S’il est un regret que l’on puisse exprimer après la lecture d’un rapport aussi complètement admirable, c’est que M. Biot, se retranchant dans une modestie dont il avait bien le droit de s’affranchir, ait décliné la tâche d’apprécier les travaux antérieurs comme il avait apprécié ceux de Melloni. « Outre qu’il est toujours assez périlleux, nous dit-il, de fixer la part des inventeurs dans une science qui marche, ce que chacun ne peut jamais faire que dans la limite d’idée personnelle, il serait comme impossible de remplir cette tâche avant d’avoir fait connaître tout ce que les découvertes de M. Melloni apportent d’élémens nouveaux dans cette appréciation, et les physiciens l’achèveront aisément quand nous les aurons fait connaître. » Malheureusement les physiciens ne possèdent pas tous au même degré l’érudition que M. Biot paraît leur accorder; cela est si vrai, que l’opinion générale fait honneur à Melloni de tout ce qu’on sait sur la chaleur rayonnante, et que cette opinion, consacrée par la plupart des traités de physique, constitue pour Herschel en particulier une injustice qu’il n’est pas convenable de laisser subsister.
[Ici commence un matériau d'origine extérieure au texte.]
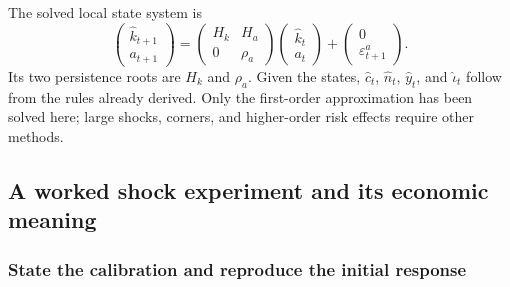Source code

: The solved local state system is
\begin{equation}\label{eq:rbc-state-rule}
\begin{pmatrix}\hat k_{t+1}\\a_{t+1}\end{pmatrix}
 =\begin{pmatrix}H_k&H_a\\0&\rho_a\end{pmatrix}
  \begin{pmatrix}\hat k_t\\a_t\end{pmatrix}
 +\begin{pmatrix}0\\\varepsilon_{t+1}^a\end{pmatrix}.
\end{equation}
Its two persistence roots are $H_k$ and $\rho_a$. Given the states,
$\hat c_t$, $\hat n_t$, $\hat y_t$, and $\hat\iota_t$ follow from the rules
already derived. Only the first-order approximation has been solved here;
large shocks, corners, and higher-order risk effects require other methods.

\subsection{A worked shock experiment and its economic meaning}\label{sec:rbc-experiment}

\subsubsection{State the calibration and reproduce the initial response}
Il est temps de suivre maintenant Melloni dans le détail des expériences qu’il a faites et dans les conclusions qu’il en a tirées. On pourra remarquer que sa méthode diffère essentiellement de celle qu’avait adoptée Herschel; il commence précisément par où son devancier finissait, nous le verrons finir par où avait commencé Herschel, et l’opposition des deux méthodes sera pour nous le sujet de remarques qui ne manqueront pas d’intérêt.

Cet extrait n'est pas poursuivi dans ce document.